Here is what I suggest. You need more alone time. Find an hour. Check your calendar. Make sure there are no severed heads riding tortoises across the desert and you do not have to cook any meth in your underwear and you are not hiding under a car being shot at. Just find some quiet time and get a pencil and paper and begin writing. Write about your fears, Walt. Write about the things that you wish you could have.

This will calm you down and help you see that no matter how much you think you need to overdo things, you actually are fine just the way you are. Your perfectionism -- and that's what it is, Walt, that drives you to bury seven barrels of money in the desert -- did you really need seven barrels, Walt? -- do you think accomplishing all these things will make you more loved? I don't think so. You have to let people love you for who you are, not how much meth you can cook in an underground bunker with a state-of-the-art lab, elaborate ventilation and high-tech security systems.

You do this for your family but you don't see, apparently, that no amount of money will make up for what your family really wants, which is just you, Walt, just you, in your strangely chemistry-teacher-type underwear.

One more thing.

I note that you call yourself Heisenberg. Isn't that interesting, since you seem so uncertain about things. So you need to find that quiet place in yourself, Walt, where you are not looking for approval from others or thinking about how to deceive them long enough to keep them useful and then finally kill them. That kind of thinking will just lead you out of your serenity. You need to relax and realize that no matter how well you do this, everyone is going to get killed horribly eventually. That is just the nature of the business.

You are making progress. I really think so. When you finally told your wife off, Walt, I was proud of you. It seemed in that moment that you were surrendering to your own anger. And in the process, paradoxically, you were standing up for yourself. Finally.

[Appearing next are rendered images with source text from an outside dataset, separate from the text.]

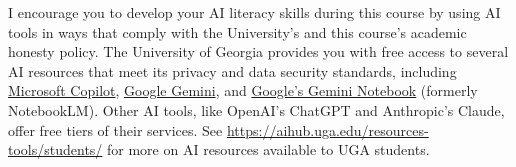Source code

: I encourage you to develop your AI literacy skills during this course by using AI tools in ways that comply with the University's and this course's academic honesty policy. The University of Georgia provides you with free access to several AI resources that meet its privacy and data security standards, including \href{https://uga.teamdynamix.com/TDClient/3190/eitsclientportal/KB/Article/161202/Microsoft-Copilot-with-Commercial-Data-Protection}{Microsoft Copilot}, \href{https://uga.teamdynamix.com/TDClient/3190/eitsclientportal/KB/Article/167237/Gemini-with-Customer-Data-Protection}{Google Gemini}, and \href{https://uga.teamdynamix.com/TDClient/3190/eitsclientportal/KB/Article/167126/NotebookLM-with-Customer-Data-Protection}{Google's Gemini Notebook} (formerly NotebookLM). Other AI tools, like OpenAI's ChatGPT and Anthropic's Claude, offer free tiers of their services. See \href{https://aihub.uga.edu/resources-tools/students/}{https://aihub.uga.edu/resources-tools/students/} for more on AI resources available to UGA students.
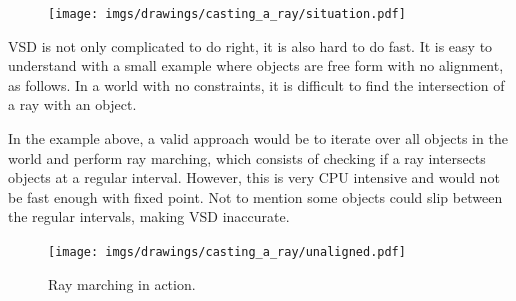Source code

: \begin{figure}[H]
\centering
\texttt{[image: imgs/drawings/casting\_a\_ray/situation.pdf]} 
\end{figure}
VSD is not only complicated to do right, it is also hard to do fast. It is easy to understand with a small example where objects are free form with no alignment, as follows. In a world with no constraints, it is difficult to find the intersection of a ray with an object.\\
\par
In the example above, a valid approach would be to iterate over all objects in the world and perform ray marching, which consists of checking if a ray intersects objects at a regular interval. However, this is very CPU intensive and would not be fast enough with fixed point. Not to mention some objects could slip between the regular intervals, making VSD inaccurate.
\begin{figure}[H]
\centering
\texttt{[image: imgs/drawings/casting\_a\_ray/unaligned.pdf]}
 \caption{Ray marching in action.}
\end{figure}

But maybe you are overdoing it a bit. Just a tad. Let's try a thought experiment. What would it be like if you did not cook meth? Do you think your family would still love you? I think they would. They might not be quite as impressed. But they would see the real Walt, the Walt they know and feel sorry for. That Walt. The insecure loser.

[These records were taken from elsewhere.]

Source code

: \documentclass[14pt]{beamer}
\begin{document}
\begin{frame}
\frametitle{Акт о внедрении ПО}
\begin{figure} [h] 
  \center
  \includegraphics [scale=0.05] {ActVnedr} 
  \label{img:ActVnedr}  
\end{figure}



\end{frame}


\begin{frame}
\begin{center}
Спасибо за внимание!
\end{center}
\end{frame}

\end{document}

Walt, it's no sin to be the insecure loser. Embrace that you; embrace that man in his tighty whiteys. That is you, Walt. Don't you recognize yourself? How long has it been since you took a long look at yourself in the mirror when you were not picking glass out of your face or examining a beating wound?

You can be you, and be enough, for you, just like you are. Here is what I want you to do, Walt. Take a deep breath. Yes, right now. Take a deep breath and just tell yourself, Walt, I love you as the insecure and pathological psychopathic loser that you really are deep inside where nobody knows you but you. You have value just as you are. Embrace your value.

You do have some issues. And just look what happens when we don't deal with our core issues. Look at your relationship with Jesse. You do and you do and you do for that young man but he can never give you what you need, because, like many young men, he is just a confused psychotic meth head.

You need to pull back a little, which I think you have done, actually. I think you showed some growth in your willingness to pull back a little from Jesse Pinkman, for being able to regard him with serene compassion when you allowed him to be tortured and beaten and kept chained in a cell. That shows progress, Walt, that you don't feel the need to always rescue him. Good for you, Walt. Good for you for putting some distance between you.

It takes courage to abandon all human decency, Walt. Don't you forget that. While others are slavishly adhering to outmoded norms, you are out there taking chances and doing it your way. Good for you, Walt. Good for you. Just don't carry all the world's burdens on your shoulders. You're not the only psychopath out there.

So as you go off in that red van to start a new life, I hope you remember that no matter what you do or where you are or how many severed heads ride on tortoises through the desert, only you can be you, Walt.

Keep being you, my man. Don't ever stop being you.